- **Source information**:
Start of Block

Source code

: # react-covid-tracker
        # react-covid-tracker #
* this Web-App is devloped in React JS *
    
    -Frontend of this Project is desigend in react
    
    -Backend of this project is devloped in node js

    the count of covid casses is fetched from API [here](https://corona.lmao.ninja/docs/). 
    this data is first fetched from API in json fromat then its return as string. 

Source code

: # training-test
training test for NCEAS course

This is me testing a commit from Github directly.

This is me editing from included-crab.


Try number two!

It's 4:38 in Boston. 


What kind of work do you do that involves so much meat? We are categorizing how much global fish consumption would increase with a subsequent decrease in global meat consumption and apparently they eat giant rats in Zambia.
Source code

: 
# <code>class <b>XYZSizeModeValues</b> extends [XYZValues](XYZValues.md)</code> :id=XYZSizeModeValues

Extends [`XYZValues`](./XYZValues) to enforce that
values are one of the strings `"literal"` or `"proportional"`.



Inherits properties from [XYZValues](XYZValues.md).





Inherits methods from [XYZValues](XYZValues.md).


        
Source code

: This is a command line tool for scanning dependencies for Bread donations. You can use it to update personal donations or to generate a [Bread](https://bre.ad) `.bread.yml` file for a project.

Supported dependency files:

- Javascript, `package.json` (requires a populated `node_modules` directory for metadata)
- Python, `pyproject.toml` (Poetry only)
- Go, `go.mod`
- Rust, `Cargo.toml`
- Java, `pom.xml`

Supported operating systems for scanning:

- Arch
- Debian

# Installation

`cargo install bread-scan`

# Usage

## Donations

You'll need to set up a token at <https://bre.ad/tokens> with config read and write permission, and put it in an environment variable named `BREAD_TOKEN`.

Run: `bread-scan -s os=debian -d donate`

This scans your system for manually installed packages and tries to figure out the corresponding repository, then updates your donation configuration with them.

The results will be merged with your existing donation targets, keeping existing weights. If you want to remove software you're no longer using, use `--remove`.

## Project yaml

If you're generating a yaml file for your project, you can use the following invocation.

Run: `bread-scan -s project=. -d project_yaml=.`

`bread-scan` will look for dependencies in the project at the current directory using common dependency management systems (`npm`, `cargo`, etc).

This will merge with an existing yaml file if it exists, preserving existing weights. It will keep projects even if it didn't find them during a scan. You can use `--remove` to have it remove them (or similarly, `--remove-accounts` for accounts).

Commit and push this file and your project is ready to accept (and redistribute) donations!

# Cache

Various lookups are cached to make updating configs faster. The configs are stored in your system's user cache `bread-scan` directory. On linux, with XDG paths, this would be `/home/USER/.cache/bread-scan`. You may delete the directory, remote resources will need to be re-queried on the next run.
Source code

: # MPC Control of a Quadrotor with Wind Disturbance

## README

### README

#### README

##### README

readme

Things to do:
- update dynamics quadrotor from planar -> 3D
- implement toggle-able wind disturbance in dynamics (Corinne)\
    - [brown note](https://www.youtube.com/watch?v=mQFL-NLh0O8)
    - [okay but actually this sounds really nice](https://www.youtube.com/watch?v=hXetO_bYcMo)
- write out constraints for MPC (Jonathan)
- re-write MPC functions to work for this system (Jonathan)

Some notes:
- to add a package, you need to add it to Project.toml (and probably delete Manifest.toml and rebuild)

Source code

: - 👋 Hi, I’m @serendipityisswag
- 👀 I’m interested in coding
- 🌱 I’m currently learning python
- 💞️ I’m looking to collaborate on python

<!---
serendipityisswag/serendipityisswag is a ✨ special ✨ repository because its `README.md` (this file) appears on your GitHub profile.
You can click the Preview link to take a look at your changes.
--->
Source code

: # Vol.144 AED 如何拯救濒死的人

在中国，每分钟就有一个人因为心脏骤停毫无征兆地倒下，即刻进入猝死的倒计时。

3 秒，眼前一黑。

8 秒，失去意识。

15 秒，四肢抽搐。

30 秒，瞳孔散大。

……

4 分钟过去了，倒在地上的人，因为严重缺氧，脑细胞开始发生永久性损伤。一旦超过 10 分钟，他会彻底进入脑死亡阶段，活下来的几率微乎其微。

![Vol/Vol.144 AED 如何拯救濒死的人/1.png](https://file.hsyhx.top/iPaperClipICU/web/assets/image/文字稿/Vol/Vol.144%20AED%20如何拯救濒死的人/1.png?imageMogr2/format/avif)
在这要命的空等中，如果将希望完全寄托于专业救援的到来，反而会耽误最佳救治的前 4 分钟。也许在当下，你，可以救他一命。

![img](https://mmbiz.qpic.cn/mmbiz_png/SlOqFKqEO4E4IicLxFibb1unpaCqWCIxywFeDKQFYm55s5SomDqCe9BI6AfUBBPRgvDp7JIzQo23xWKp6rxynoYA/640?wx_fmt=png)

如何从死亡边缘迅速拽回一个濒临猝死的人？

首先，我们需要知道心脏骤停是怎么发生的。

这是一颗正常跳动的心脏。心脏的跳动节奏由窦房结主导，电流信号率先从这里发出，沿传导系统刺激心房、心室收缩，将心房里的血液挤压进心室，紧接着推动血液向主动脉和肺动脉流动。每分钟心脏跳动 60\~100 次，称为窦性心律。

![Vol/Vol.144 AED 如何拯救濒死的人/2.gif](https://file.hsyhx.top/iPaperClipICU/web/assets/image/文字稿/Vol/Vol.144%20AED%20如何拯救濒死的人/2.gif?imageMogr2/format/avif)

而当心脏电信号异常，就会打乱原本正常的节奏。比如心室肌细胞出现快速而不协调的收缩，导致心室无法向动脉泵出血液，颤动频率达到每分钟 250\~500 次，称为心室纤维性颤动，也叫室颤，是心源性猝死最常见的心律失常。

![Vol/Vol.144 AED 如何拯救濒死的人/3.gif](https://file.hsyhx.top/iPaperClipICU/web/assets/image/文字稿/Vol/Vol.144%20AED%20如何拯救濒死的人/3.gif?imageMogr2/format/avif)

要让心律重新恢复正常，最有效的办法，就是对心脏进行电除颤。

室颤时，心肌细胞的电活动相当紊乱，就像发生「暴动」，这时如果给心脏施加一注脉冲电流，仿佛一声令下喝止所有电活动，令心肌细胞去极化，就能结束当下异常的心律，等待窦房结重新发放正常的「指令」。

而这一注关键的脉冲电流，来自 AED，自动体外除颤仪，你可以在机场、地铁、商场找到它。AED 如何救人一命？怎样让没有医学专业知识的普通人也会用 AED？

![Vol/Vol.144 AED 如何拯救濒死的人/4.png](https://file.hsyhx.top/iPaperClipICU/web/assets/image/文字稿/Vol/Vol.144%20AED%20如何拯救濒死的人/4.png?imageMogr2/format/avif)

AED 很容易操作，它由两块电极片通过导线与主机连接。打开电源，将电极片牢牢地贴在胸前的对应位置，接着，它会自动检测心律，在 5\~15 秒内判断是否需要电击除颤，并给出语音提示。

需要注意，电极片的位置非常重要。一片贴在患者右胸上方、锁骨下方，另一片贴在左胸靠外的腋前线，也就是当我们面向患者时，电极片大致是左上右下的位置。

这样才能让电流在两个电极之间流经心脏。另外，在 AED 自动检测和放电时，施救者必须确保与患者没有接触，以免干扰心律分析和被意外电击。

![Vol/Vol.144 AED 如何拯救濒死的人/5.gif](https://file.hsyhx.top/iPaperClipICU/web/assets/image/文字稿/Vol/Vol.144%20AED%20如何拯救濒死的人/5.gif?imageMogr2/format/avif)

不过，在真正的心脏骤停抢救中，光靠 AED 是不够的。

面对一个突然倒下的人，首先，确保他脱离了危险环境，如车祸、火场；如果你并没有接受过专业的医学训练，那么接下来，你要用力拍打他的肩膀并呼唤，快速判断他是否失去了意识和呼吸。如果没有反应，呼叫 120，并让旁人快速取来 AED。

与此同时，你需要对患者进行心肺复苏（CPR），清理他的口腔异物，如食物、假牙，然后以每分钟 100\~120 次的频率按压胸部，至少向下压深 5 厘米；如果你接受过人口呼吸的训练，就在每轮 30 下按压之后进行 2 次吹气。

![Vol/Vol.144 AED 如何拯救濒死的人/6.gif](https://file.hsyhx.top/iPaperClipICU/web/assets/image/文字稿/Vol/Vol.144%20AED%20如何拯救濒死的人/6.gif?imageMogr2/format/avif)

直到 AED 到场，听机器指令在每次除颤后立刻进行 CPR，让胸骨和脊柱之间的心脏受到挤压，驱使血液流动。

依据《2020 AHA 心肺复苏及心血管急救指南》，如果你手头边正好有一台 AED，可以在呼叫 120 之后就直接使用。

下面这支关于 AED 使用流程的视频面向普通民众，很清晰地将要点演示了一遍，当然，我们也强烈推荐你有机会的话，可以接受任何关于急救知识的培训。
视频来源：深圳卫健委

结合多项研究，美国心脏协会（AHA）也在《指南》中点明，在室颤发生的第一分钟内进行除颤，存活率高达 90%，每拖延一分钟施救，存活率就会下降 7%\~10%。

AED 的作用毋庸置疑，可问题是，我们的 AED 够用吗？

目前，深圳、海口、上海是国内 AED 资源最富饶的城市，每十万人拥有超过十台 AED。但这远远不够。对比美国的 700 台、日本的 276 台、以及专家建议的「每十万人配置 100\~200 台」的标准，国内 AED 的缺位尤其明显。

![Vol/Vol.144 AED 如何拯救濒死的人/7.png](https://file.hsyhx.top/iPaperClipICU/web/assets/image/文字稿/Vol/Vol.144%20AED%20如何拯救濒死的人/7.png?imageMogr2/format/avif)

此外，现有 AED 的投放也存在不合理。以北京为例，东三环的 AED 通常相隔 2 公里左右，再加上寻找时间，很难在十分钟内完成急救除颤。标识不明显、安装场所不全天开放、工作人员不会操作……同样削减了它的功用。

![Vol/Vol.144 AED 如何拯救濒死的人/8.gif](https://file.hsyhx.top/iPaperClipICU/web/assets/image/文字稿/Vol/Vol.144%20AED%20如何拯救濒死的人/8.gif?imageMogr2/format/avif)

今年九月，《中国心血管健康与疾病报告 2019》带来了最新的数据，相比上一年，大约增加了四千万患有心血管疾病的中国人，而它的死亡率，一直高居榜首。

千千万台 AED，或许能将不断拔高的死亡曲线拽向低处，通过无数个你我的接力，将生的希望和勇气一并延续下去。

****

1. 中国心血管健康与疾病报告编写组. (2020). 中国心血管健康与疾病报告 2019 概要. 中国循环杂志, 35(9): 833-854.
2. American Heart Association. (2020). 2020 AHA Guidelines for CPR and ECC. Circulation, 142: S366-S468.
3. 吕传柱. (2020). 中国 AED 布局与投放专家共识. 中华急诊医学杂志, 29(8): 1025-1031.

End of Block

- **Exercise requirements**: Can you repeat, word for word, every line above from the one containing "- 👀 I’m interested in coding" down to the one containing "室颤时，心肌细胞的电活动相当", including both?

- **Task output**:
- 👀 I’m interested in coding
- 🌱 I’m currently learning python
- 💞️ I’m looking to collaborate on python

<!---
serendipityisswag/serendipityisswag is a ✨ special ✨ repository because its `README.md` (this file) appears on your GitHub profile.
You can click the Preview link to take a look at your changes.
--->
Source code

: # Vol.144 AED 如何拯救濒死的人

在中国，每分钟就有一个人因为心脏骤停毫无征兆地倒下，即刻进入猝死的倒计时。

3 秒，眼前一黑。

8 秒，失去意识。

15 秒，四肢抽搐。

30 秒，瞳孔散大。

……

4 分钟过去了，倒在地上的人，因为严重缺氧，脑细胞开始发生永久性损伤。一旦超过 10 分钟，他会彻底进入脑死亡阶段，活下来的几率微乎其微。

![Vol/Vol.144 AED 如何拯救濒死的人/1.png](https://file.hsyhx.top/iPaperClipICU/web/assets/image/文字稿/Vol/Vol.144%20AED%20如何拯救濒死的人/1.png?imageMogr2/format/avif)
在这要命的空等中，如果将希望完全寄托于专业救援的到来，反而会耽误最佳救治的前 4 分钟。也许在当下，你，可以救他一命。

![img](https://mmbiz.qpic.cn/mmbiz_png/SlOqFKqEO4E4IicLxFibb1unpaCqWCIxywFeDKQFYm55s5SomDqCe9BI6AfUBBPRgvDp7JIzQo23xWKp6rxynoYA/640?wx_fmt=png)

如何从死亡边缘迅速拽回一个濒临猝死的人？

首先，我们需要知道心脏骤停是怎么发生的。

这是一颗正常跳动的心脏。心脏的跳动节奏由窦房结主导，电流信号率先从这里发出，沿传导系统刺激心房、心室收缩，将心房里的血液挤压进心室，紧接着推动血液向主动脉和肺动脉流动。每分钟心脏跳动 60\~100 次，称为窦性心律。

![Vol/Vol.144 AED 如何拯救濒死的人/2.gif](https://file.hsyhx.top/iPaperClipICU/web/assets/image/文字稿/Vol/Vol.144%20AED%20如何拯救濒死的人/2.gif?imageMogr2/format/avif)

而当心脏电信号异常，就会打乱原本正常的节奏。比如心室肌细胞出现快速而不协调的收缩，导致心室无法向动脉泵出血液，颤动频率达到每分钟 250\~500 次，称为心室纤维性颤动，也叫室颤，是心源性猝死最常见的心律失常。

![Vol/Vol.144 AED 如何拯救濒死的人/3.gif](https://file.hsyhx.top/iPaperClipICU/web/assets/image/文字稿/Vol/Vol.144%20AED%20如何拯救濒死的人/3.gif?imageMogr2/format/avif)

要让心律重新恢复正常，最有效的办法，就是对心脏进行电除颤。

室颤时，心肌细胞的电活动相当紊乱，就像发生「暴动」，这时如果给心脏施加一注脉冲电流，仿佛一声令下喝止所有电活动，令心肌细胞去极化，就能结束当下异常的心律，等待窦房结重新发放正常的「指令」。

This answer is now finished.